** Opening Input block **

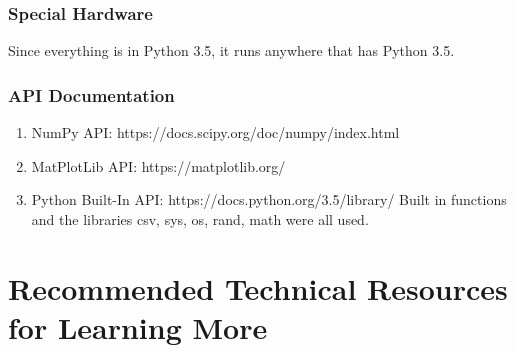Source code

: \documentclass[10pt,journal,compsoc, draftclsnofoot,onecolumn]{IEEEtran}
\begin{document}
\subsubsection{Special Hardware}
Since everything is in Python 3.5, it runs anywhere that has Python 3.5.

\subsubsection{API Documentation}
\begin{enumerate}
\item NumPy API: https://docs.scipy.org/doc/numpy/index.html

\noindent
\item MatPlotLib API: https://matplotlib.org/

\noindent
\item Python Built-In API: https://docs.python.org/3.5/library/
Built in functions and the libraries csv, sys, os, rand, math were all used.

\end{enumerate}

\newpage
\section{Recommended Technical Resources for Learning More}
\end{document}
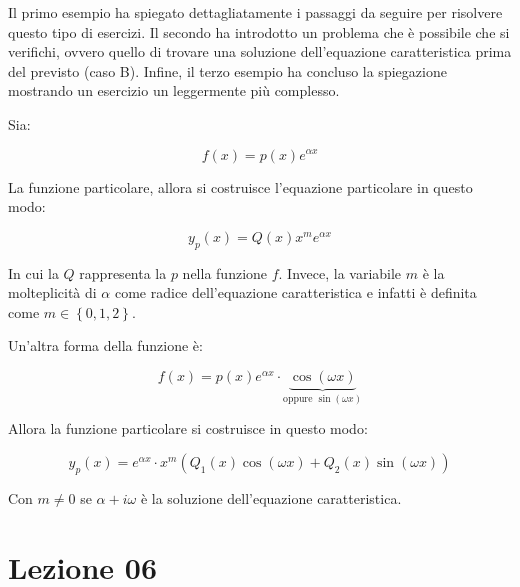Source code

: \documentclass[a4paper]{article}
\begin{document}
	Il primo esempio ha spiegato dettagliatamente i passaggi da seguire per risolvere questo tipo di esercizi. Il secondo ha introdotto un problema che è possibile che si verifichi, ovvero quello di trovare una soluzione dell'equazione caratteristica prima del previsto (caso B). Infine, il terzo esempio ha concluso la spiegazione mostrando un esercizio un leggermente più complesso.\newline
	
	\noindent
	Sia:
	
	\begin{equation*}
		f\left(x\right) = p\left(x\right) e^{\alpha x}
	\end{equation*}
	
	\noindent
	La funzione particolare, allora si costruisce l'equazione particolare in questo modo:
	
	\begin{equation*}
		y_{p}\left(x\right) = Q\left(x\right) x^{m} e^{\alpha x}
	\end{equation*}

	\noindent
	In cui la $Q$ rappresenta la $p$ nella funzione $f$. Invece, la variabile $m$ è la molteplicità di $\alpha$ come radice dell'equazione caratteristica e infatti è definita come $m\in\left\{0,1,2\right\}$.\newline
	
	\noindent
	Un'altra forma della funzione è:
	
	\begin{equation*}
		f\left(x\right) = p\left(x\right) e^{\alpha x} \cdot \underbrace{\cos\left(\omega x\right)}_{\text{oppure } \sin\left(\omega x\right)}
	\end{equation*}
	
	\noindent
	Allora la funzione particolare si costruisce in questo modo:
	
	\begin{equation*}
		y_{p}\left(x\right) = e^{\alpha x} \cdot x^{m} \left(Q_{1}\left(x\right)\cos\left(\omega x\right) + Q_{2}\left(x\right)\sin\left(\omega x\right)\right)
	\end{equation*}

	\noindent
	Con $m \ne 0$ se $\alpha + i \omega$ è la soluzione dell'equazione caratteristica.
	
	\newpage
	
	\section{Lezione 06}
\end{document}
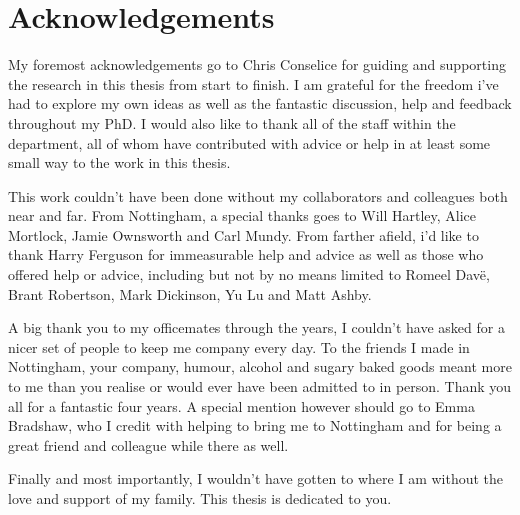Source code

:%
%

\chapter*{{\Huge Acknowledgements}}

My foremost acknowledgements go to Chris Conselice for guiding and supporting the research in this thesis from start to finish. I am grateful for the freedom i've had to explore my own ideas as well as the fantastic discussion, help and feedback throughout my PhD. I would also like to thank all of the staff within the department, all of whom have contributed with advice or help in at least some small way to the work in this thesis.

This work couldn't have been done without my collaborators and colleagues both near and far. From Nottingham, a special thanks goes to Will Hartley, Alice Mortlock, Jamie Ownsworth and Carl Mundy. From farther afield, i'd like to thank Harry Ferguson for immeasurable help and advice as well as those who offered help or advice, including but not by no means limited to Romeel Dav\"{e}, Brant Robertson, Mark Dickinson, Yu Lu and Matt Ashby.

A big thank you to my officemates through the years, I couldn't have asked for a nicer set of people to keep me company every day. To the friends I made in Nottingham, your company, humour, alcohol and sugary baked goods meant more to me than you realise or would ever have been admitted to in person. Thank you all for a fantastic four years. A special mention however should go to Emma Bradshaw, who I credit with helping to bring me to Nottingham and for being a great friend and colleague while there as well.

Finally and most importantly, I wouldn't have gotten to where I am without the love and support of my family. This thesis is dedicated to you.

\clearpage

** Closing Input block **
** Opening Input block **

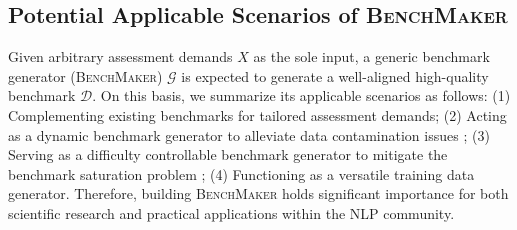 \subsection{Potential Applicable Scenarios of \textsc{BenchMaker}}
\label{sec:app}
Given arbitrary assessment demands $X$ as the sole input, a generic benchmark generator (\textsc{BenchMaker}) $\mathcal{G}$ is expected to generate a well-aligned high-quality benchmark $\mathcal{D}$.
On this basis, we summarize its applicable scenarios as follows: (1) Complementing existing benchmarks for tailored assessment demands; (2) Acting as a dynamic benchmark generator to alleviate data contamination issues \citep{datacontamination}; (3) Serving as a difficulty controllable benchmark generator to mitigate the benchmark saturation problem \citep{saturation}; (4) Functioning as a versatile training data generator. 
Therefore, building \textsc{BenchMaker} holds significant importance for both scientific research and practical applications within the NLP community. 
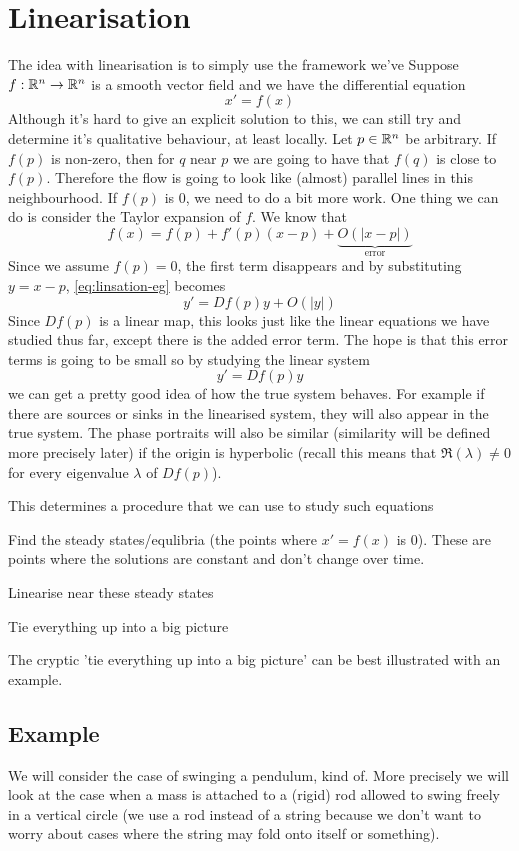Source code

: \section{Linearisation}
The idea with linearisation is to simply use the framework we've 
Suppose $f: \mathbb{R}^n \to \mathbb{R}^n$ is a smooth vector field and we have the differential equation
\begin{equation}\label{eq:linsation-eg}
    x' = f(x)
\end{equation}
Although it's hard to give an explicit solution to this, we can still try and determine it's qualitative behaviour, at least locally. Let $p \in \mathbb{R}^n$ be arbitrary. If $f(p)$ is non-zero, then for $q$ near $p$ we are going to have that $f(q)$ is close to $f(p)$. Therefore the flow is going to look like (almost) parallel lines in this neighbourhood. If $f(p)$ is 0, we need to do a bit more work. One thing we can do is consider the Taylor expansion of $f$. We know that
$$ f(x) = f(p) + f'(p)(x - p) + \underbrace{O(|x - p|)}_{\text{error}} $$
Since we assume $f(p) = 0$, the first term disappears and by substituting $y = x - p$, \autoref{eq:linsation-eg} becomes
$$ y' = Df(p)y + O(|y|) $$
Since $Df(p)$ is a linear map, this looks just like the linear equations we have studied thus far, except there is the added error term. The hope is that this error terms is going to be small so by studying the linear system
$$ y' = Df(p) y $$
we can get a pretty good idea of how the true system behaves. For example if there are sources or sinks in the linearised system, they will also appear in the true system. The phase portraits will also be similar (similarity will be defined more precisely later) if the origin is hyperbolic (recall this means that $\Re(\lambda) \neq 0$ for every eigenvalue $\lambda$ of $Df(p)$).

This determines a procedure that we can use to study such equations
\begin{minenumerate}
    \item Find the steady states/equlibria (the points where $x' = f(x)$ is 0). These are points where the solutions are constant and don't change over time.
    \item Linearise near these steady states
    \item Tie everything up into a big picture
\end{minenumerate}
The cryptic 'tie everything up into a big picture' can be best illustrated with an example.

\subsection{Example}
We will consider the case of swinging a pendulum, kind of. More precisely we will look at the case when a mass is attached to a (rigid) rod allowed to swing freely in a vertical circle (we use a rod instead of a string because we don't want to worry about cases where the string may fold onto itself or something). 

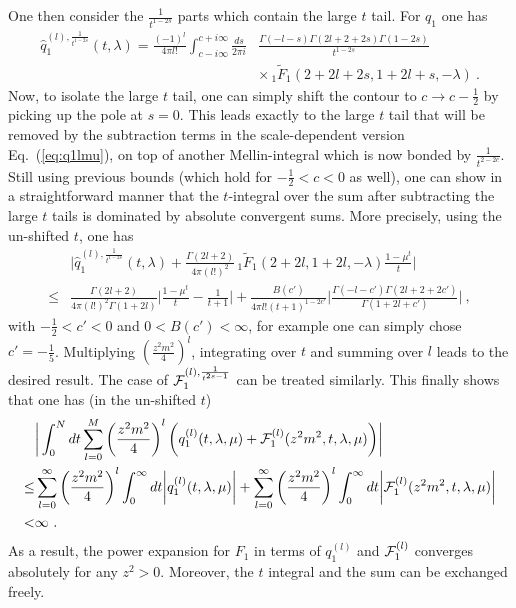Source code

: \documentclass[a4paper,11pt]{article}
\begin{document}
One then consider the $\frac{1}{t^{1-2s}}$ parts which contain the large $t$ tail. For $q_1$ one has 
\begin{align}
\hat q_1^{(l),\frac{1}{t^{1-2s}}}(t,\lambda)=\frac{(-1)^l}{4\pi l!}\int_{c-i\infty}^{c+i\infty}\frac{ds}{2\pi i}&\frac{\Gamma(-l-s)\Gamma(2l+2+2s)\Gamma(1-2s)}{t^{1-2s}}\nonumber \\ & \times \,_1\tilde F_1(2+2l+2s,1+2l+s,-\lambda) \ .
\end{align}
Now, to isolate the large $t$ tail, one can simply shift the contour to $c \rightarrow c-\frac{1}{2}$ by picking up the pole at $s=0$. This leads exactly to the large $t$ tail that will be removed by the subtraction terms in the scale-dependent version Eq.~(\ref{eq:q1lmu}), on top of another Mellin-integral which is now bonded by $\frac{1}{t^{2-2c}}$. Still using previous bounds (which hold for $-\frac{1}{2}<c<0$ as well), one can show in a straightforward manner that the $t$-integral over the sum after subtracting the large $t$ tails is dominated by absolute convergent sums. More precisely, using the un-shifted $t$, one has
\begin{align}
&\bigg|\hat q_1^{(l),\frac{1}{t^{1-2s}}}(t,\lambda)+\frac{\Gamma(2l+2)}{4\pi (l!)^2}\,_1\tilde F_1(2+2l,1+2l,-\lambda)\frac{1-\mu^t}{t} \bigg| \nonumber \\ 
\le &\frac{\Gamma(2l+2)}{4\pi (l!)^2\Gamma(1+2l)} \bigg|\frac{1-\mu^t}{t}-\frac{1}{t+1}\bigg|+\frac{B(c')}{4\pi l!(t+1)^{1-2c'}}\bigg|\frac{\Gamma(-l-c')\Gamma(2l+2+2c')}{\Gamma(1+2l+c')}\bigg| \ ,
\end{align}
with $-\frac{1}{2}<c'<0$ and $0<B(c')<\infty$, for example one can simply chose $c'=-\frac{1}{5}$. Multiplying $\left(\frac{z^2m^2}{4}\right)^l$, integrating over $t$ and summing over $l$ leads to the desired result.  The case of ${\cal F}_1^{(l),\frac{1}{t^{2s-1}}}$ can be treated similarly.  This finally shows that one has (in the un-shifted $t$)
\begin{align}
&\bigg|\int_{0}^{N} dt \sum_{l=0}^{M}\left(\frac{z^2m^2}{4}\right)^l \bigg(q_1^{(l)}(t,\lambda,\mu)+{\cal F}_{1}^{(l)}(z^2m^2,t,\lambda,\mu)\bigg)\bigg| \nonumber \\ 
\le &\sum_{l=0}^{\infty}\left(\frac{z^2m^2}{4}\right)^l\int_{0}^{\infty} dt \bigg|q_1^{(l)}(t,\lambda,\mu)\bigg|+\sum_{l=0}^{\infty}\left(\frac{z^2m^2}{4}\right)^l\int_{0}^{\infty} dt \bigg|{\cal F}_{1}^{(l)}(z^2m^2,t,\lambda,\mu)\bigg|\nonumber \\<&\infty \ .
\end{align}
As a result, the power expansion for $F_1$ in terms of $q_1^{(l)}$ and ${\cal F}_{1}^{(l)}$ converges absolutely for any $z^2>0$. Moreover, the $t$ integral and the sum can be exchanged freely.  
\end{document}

** Closing Input block **
** Opening Input block **

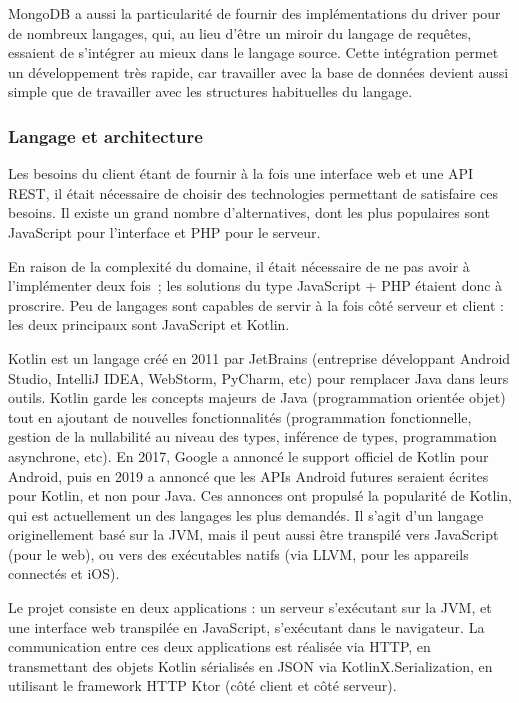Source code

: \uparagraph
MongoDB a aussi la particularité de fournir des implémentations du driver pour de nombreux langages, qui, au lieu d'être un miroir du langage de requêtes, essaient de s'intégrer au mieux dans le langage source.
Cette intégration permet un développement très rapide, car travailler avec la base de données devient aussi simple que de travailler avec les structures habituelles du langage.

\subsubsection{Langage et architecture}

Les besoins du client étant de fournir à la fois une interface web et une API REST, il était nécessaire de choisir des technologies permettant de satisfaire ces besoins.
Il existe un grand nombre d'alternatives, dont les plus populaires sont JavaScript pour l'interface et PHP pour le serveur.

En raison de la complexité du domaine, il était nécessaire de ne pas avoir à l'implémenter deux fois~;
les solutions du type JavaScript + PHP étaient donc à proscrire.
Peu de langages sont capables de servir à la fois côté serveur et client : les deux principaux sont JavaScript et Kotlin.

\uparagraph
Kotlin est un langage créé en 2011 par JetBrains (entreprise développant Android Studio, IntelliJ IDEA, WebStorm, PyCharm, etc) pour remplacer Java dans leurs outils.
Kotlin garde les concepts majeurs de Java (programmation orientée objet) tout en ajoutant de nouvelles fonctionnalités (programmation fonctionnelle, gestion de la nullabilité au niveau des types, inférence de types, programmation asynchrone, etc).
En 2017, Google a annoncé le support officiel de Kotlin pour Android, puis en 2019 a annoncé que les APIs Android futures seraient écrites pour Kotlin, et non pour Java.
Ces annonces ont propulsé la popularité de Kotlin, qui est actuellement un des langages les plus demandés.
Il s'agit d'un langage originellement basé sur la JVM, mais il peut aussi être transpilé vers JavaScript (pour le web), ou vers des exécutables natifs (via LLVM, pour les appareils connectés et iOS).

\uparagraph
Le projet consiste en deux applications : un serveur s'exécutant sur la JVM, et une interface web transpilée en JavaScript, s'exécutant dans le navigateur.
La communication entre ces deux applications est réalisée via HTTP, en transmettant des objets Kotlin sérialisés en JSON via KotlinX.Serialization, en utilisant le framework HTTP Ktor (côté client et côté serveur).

** Closing Input block **

■ **Your task**
Please reproduce the lines from the line with "Since we assume" to the line with "Since $Df(p)$ is", both ends included, exactly as they appear above.

■ **Solution for this problem**
Since we assume $f(p) = 0$, the first term disappears and by substituting $y = x - p$, \autoref{eq:linsation-eg} becomes
$$ y' = Df(p)y + O(|y|) $$
Since $Df(p)$ is a linear map, this looks just like the linear equations we have studied thus far, except there is the added error term. The hope is that this error terms is going to be small so by studying the linear system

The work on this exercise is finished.